__Problem requirements__.
Lines of the material that include the word "Platform" are to be counted; only their number should be given.

__Data in this exercise__.

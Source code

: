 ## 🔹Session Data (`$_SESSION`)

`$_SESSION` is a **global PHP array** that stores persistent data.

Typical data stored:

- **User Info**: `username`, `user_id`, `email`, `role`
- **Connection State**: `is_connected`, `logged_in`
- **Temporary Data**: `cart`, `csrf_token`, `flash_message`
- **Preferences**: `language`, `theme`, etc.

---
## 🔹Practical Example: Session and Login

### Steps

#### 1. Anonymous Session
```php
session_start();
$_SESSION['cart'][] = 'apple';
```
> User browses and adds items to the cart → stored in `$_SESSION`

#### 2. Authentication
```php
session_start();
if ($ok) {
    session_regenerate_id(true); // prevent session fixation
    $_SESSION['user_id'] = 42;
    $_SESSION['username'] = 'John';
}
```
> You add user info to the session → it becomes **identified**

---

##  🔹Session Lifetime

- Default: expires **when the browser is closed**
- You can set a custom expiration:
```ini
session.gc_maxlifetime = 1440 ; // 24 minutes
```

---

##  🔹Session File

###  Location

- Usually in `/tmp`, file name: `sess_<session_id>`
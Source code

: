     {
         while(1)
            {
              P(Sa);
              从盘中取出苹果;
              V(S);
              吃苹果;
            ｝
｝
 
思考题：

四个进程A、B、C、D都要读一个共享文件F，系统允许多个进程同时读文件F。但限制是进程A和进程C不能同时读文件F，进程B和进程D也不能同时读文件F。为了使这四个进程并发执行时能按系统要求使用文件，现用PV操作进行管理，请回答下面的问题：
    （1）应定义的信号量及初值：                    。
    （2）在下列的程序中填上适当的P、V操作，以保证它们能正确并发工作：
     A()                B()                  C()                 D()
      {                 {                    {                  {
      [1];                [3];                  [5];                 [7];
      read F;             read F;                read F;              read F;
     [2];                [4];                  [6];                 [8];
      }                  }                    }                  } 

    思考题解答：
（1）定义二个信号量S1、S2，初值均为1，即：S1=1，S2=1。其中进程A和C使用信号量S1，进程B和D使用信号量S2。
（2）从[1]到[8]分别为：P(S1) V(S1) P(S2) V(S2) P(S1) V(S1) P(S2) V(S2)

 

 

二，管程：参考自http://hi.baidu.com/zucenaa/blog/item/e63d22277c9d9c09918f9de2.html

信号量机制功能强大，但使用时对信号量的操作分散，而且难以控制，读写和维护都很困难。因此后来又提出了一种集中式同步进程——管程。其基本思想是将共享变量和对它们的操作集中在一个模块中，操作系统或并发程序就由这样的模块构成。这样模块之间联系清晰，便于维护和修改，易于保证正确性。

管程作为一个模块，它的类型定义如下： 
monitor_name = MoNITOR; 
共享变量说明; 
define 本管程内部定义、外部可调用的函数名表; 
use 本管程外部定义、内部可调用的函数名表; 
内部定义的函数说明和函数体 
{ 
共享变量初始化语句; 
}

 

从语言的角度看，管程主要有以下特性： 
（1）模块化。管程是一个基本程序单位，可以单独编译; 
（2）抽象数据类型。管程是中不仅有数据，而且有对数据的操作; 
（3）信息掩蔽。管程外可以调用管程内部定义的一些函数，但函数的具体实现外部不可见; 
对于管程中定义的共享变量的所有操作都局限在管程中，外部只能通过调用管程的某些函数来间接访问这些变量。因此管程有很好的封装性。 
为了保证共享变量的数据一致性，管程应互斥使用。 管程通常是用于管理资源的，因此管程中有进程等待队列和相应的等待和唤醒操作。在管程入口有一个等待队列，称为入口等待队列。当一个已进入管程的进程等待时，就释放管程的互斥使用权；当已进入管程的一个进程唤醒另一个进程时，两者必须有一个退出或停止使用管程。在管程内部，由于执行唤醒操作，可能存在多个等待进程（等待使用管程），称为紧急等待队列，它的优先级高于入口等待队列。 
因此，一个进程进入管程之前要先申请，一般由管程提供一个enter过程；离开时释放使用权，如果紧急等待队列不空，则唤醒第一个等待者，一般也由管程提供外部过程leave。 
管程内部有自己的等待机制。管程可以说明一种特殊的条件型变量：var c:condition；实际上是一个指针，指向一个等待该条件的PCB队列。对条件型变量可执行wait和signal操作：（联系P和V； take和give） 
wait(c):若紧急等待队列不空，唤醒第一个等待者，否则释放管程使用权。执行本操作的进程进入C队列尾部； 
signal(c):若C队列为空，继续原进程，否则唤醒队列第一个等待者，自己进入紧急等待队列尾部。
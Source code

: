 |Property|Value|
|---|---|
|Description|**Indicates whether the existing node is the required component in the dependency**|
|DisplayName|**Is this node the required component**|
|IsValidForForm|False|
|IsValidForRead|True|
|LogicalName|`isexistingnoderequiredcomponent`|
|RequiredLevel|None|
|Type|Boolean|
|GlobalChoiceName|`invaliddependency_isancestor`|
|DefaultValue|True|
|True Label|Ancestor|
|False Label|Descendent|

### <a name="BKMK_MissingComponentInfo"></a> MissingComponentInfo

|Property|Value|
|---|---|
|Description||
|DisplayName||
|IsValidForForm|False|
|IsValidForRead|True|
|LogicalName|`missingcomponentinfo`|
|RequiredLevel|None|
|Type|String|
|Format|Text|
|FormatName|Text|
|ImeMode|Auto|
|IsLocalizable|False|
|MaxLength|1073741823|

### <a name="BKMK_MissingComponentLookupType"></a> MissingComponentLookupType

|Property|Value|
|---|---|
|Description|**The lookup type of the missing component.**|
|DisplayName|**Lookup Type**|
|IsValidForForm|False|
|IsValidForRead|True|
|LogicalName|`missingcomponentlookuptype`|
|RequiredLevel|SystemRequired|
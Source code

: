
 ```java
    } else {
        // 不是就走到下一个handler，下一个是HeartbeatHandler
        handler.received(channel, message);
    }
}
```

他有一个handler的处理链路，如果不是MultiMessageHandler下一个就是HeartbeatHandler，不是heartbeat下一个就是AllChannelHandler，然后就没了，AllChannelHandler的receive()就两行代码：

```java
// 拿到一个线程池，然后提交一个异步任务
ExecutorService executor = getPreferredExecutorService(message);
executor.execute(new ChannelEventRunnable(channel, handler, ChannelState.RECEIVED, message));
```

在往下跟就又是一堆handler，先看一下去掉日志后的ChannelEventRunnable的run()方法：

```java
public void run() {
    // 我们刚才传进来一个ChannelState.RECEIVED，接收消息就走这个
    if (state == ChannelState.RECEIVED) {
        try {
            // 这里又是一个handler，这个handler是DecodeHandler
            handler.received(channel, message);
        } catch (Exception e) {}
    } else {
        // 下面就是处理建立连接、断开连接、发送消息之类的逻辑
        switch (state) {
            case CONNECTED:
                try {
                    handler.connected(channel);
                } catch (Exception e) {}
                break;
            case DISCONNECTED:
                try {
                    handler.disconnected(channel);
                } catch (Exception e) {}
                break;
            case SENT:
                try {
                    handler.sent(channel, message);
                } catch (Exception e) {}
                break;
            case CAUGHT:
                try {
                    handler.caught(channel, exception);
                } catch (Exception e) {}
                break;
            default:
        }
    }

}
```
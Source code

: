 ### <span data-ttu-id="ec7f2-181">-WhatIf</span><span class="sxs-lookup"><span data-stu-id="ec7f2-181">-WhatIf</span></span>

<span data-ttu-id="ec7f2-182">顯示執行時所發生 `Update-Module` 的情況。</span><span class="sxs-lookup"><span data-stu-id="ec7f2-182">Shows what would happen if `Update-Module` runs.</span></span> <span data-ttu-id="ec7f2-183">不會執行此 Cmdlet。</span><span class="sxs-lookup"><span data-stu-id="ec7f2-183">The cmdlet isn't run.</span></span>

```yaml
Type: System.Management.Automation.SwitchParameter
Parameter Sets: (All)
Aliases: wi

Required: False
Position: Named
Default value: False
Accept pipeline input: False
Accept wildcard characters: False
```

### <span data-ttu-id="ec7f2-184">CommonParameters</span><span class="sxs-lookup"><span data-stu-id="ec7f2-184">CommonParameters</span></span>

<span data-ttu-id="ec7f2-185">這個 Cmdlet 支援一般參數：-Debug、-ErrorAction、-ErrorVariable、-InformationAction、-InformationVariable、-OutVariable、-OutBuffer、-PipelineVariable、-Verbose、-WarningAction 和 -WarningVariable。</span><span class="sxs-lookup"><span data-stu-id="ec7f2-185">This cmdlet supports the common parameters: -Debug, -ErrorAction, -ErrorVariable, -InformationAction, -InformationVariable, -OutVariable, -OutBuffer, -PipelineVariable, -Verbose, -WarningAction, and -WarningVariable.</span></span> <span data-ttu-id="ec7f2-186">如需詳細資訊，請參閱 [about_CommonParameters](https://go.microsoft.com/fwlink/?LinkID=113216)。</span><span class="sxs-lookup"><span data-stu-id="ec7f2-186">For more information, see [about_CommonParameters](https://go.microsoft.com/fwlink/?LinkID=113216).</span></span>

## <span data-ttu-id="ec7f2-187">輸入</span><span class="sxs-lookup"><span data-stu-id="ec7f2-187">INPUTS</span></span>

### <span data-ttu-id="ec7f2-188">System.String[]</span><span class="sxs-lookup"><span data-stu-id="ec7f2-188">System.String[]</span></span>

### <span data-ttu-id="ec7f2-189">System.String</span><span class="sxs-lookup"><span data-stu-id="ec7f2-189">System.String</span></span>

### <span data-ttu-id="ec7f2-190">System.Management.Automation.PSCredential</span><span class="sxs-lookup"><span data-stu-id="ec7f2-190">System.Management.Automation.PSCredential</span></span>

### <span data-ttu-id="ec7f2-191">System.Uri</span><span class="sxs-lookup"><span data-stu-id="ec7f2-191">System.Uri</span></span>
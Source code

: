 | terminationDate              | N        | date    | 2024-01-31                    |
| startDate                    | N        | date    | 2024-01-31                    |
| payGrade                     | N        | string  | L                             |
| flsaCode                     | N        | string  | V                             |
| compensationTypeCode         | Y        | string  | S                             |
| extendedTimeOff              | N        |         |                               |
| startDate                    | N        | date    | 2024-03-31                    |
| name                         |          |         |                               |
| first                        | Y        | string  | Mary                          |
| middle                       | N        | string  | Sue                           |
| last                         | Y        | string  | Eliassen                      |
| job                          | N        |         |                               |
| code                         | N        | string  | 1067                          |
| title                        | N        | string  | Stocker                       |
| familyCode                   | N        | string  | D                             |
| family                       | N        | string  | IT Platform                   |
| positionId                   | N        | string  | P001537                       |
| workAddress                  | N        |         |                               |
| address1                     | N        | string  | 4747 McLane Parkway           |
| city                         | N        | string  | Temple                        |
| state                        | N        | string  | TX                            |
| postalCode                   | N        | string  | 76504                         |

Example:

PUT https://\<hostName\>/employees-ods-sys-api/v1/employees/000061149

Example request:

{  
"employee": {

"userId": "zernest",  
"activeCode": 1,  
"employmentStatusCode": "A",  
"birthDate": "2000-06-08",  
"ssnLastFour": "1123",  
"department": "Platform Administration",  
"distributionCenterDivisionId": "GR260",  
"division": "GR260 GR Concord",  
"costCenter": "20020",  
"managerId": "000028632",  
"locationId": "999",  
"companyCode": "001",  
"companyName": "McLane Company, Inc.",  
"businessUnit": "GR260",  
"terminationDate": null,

__Your solution__.
2